「ワタシの青空 西遊記異聞」(2021.10.14)

FESTA松本3本目は「ワタシの青空 西遊記異聞」
会場は地元マスコミさんが建てられた商業施設やアートスペースなどが混在する信毎メディアガーデン。
会場の雰囲気もガラリと変わり、そして上演された作品がさらに突き抜けたものでした。
舞台はキャバレーのステージを思わせる空間で、ドラムとピアノが置かれ、ミラーボールが回り、出演者がトロンボーンやサックス、ヴァイオリンを演奏し、歌い踊るミュージカル仕立て。

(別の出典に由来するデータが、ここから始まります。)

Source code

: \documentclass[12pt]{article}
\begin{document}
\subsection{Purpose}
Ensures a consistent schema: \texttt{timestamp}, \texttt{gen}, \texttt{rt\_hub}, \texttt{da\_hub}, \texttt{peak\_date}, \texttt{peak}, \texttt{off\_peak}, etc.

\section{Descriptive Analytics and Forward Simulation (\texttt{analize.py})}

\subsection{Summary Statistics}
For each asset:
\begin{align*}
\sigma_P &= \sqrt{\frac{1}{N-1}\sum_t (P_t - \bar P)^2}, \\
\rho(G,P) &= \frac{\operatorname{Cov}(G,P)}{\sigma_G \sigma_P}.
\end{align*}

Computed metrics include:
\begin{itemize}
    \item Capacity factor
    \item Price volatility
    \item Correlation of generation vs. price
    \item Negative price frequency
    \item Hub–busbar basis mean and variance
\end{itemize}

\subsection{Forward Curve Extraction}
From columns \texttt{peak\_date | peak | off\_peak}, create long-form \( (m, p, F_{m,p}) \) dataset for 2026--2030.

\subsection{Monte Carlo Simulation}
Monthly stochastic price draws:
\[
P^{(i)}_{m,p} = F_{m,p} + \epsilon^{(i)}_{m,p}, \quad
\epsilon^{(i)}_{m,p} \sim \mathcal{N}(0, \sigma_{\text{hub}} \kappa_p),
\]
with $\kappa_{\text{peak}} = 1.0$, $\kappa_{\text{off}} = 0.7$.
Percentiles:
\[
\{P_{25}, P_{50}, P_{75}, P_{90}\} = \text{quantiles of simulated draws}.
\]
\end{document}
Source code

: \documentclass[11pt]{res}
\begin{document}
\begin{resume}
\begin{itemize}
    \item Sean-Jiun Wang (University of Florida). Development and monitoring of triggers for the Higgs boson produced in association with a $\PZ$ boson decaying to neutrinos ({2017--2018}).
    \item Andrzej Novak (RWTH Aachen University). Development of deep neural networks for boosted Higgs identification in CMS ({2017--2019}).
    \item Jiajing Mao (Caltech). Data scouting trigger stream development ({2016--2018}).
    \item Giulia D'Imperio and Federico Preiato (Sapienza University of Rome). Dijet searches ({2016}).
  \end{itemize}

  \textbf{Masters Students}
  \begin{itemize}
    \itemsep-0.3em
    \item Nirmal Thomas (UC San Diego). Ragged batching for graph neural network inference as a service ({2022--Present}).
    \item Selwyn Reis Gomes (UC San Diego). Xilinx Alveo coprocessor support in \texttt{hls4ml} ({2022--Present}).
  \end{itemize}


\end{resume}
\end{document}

「妖怪がいて危険だから」と昼間は学校以外家から出ず、夜になったら街を散歩する少女が出会った猿は孫悟空で、どうやら青空を食べた妖怪を追っているという、もう何が何やらの物語。そんな中で響く台詞の断片断片がまるで詩のようで、ストーリーを追うことよりも、言葉の切れ端と魅力的な舞台構成と出演者と音楽に身を委ねる観劇体験でした。ああ、アングラ万歳。
印象的だったのはラスト前のカバンのシーン。
女性ダンサー3人組のなかで、少し控えめだった印象の加賀さんが細川さんとこのシーンを務めたのですが、小さなカバンに青空を閉じ込めて、いつでも見られる加賀さんと、大きなカバンに鍵をいっぱいかけて閉じ込めた細川さん。
今と、先と、後ろの時間軸。物語だけでなく、観客一人一人の記憶や隠しているものを突っつかれるような感覚でしたよ。
おそらく観劇ごとに気付いたり引っかかったりする箇所が違うんだろうなー。もう一回観たい!と心から思う作品でした。アングラ万歳!